Indirect buffer layout is opaque and can be encoded on host through the API or on device using a compute shader. For example:
struct arguments { command_buffer cmd_buffer; };
kernel void producer(device arguments& args, ushort cmd_idx [[thread_position_in_grid]])
{
render_command cmd(args.cmd_buffer, cmd_idx);
cmd.set_render_pipeline_state(...);
cmd.set_vertex_buffer(...);
cmd.draw_primitives(...);
}
Command representation
Supporting multiple commands in an indirect buffer can either be done with a homogeneous structure where the layout is fixed and the same pattern of operations is executed. Another alternative is a heterogeneous structure where there is no restriction on command ordering. For heterogeneous layout, the size of the arguments for each command may also vary.
This proposal uses a homogeneous structure which matches D3D12, Metal, and VK_NV_device_generated_commands
. This restricted model simplifies construction and interpretation of the data while also introducing an optimization challenge.
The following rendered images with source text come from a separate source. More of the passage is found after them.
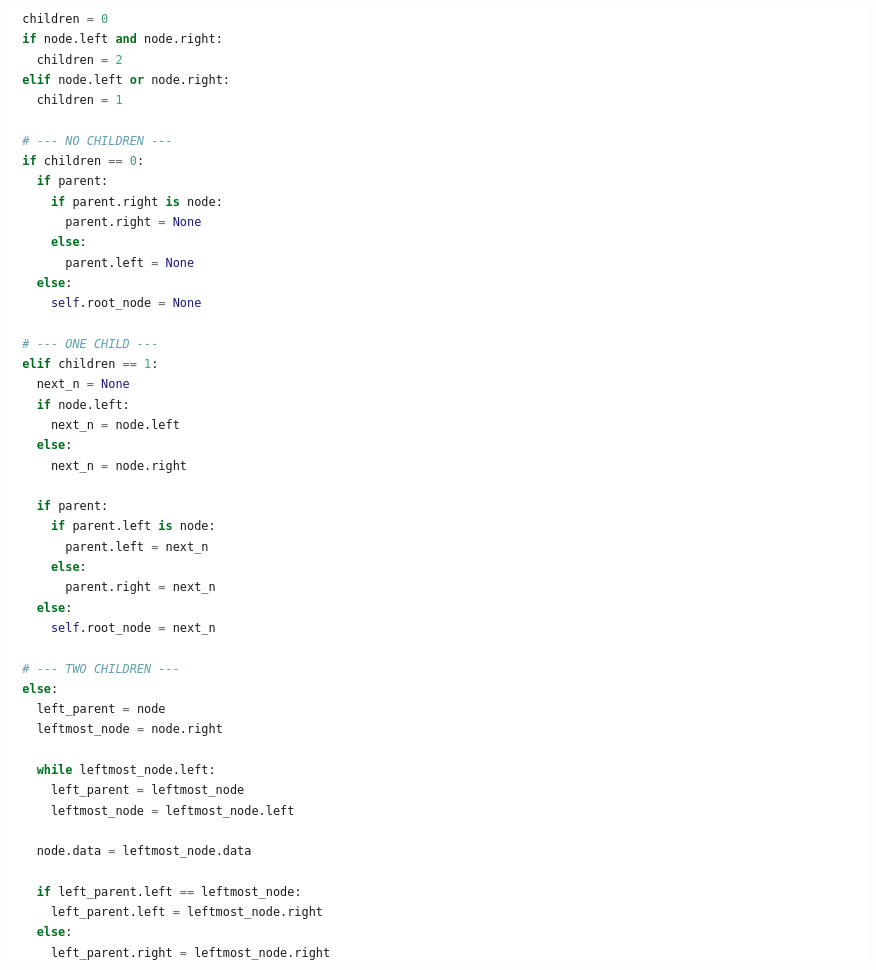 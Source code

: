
 ```python
  children = 0
  if node.left and node.right:
    children = 2
  elif node.left or node.right:
    children = 1
  
  # --- NO CHILDREN ---
  if children == 0:
    if parent:
      if parent.right is node:
        parent.right = None
      else:
        parent.left = None
    else: 
      self.root_node = None
  
  # --- ONE CHILD ---
  elif children == 1:
    next_n = None
    if node.left:
      next_n = node.left
    else:
      next_n = node.right

    if parent:
      if parent.left is node:
        parent.left = next_n
      else:
        parent.right = next_n
    else:
      self.root_node = next_n

  # --- TWO CHILDREN ---
  else:
    left_parent = node
    leftmost_node = node.right

    while leftmost_node.left:
      left_parent = leftmost_node
      leftmost_node = leftmost_node.left

    node.data = leftmost_node.data

    if left_parent.left == leftmost_node:
      left_parent.left = leftmost_node.right
    else:
      left_parent.right = leftmost_node.right
```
Consider a sequence of Bind Shaders/Draw
that binds the same shaders multiple times. If the command buffer is constructed on the host, draw calls with the same shaders can be grouped together creating a heterogeneous structure. There are several options to with a homogeneous structure:
- On-device optimization. The implementation could detect/remove duplicates during pre-processing or execution. This may be difficult or impractical for a device to implement.
- Multi-level indirect. One of the indirect operations could be another indirect execution. For example, a two-level solution could be used with low-frequency operations in the first indirect buffer and high-frequency operations in the second indirect buffer.
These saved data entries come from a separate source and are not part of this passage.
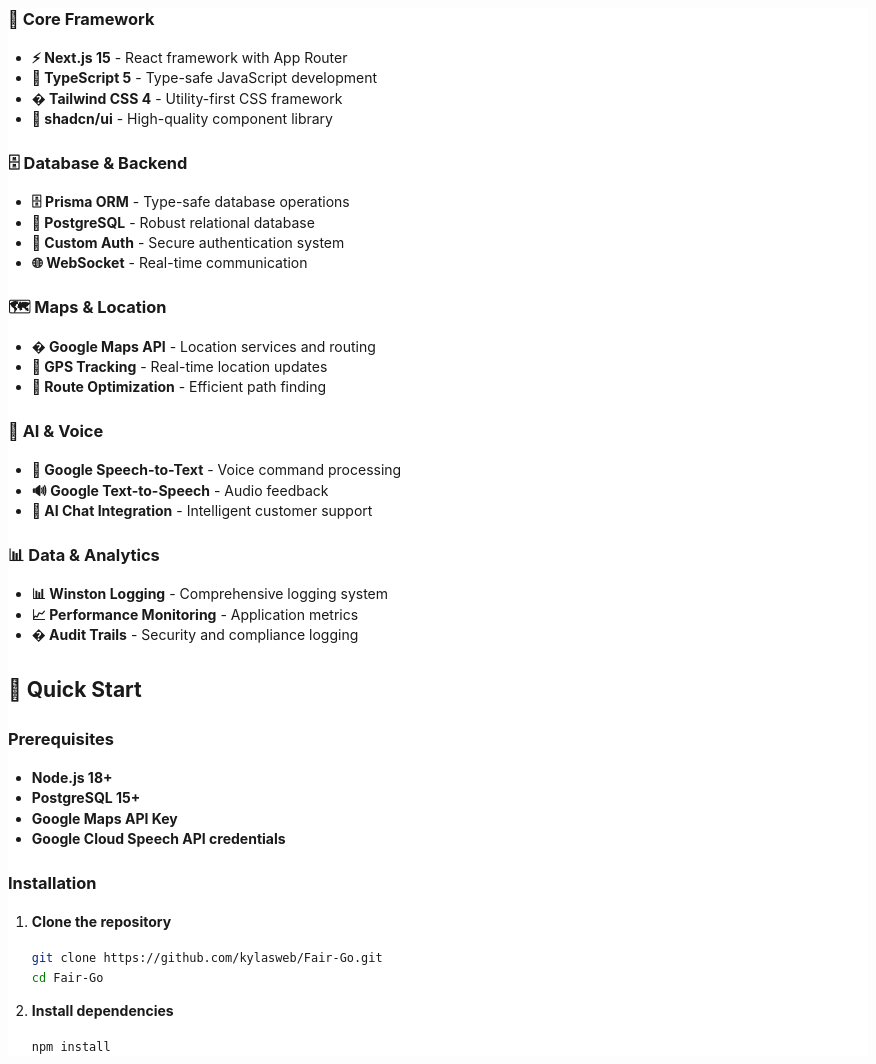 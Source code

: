 ### 🎯 **Core Framework**

- **⚡ Next.js 15** - React framework with App Router
- **📘 TypeScript 5** - Type-safe JavaScript development
- **� Tailwind CSS 4** - Utility-first CSS framework
- **🧩 shadcn/ui** - High-quality component library

### 🗄️ **Database & Backend**

- **🗄️ Prisma ORM** - Type-safe database operations
- **🐘 PostgreSQL** - Robust relational database
- **🔐 Custom Auth** - Secure authentication system
- **🌐 WebSocket** - Real-time communication

### 🗺️ **Maps & Location**

- **�️ Google Maps API** - Location services and routing
- **📍 GPS Tracking** - Real-time location updates
- **🧭 Route Optimization** - Efficient path finding

### 🎤 **AI & Voice**

- **🎤 Google Speech-to-Text** - Voice command processing
- **🔊 Google Text-to-Speech** - Audio feedback
- **🤖 AI Chat Integration** - Intelligent customer support

### 📊 **Data & Analytics**

- **📊 Winston Logging** - Comprehensive logging system
- **📈 Performance Monitoring** - Application metrics
- **� Audit Trails** - Security and compliance logging

## 🚀 Quick Start

### Prerequisites

- **Node.js 18+**
- **PostgreSQL 15+**
- **Google Maps API Key**
- **Google Cloud Speech API credentials**

### Installation

1. **Clone the repository**

   ```bash
   git clone https://github.com/kylasweb/Fair-Go.git
   cd Fair-Go
   ```

2. **Install dependencies**

   ```bash
   npm install
   ```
- IndirectCount commands. Vulkan has pre-existing indirect commands that execute multiple operations with a device-specified count. This is equivalent to a heavily constrained multi-level indirect solution.
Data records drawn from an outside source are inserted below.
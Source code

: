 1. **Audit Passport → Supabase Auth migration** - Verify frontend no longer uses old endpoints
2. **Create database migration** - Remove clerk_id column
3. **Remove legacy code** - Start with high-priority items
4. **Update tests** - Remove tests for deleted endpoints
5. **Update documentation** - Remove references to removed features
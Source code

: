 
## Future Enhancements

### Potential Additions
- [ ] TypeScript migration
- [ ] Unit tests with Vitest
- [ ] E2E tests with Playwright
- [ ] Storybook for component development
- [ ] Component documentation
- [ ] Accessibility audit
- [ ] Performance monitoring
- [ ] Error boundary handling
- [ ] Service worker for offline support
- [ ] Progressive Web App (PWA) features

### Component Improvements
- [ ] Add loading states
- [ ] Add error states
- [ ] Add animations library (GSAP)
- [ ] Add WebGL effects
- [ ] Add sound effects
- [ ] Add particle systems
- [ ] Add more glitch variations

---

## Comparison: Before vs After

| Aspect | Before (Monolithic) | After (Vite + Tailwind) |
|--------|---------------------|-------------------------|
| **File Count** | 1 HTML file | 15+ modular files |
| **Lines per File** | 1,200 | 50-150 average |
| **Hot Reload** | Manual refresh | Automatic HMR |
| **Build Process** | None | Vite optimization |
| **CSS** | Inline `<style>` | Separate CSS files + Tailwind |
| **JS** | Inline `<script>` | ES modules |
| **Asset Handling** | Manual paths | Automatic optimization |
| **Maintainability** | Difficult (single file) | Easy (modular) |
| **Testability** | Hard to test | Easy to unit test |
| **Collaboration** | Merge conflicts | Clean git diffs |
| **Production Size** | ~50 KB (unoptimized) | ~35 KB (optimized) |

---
This proposal does not expect significant on-device optimization and uses IndirectCount commands which are capable of representing many common application scenarios.
Proposal
This proposal targets Vulkan 1.3 building on functionality from NV_device_generated_commands
to address the problem statement and also provide an emulation target for other APIs.
Indirect buffers contain work elements (sequences) of uniform structure. The memory layout of a sequence is described by an Indirect Commands Layout that specifies a fixed number of command buffer operations:
- Shaders
- Push constants
- Index and vertex buffers
- Draws and dispatches
- Multi-draws with device-specified count
- Trace rays
The extension provides a common framework for all existing and future indirect commands. An implementation does not need to support every command (see the Features section for more detail).
Sequences of compute commands that change shaders must refer to elements of an Indirect Execution Set, a table that references multiple shaders of similar state.
Implementations may also require a preprocess buffer to translate to a device-specific format. With Multi-draw commands being available, optimization of the preprocess buffer to remove duplicates is not expected.
The generation of device generated commands uses the following principle steps:
- Define via
VkIndirectCommandsLayoutEXT
the sequence of commands which can be generated. - Optionally create and update an
VkIndirectExecutionSetEXT
to support changing shaders. - Retrieve device addresses and handles for objects stored in indirect buffers.
- Fill a
VkBuffer
with the content that matches the indirect command layout. - Create a preprocess
VkBuffer
that satisfies the allocation information fromvkGetGeneratedCommandsMemoryRequirementsEXT
. - Optionally preprocess the input data using
vkCmdPreprocessGeneratedCommandsEXT
in a separate action. - Generate and execute the actual commands via
vkCmdExecuteGeneratedCommandsEXT
passing all required data.
vkCmdPreprocessGeneratedCommandsEXT
executes in a separate logical pipeline from either graphics or compute. When preprocessing commands in a separate step they must be explicitly synchronized against the command execution. When not preprocessing, the preprocessing is automatically synchronized against the command execution.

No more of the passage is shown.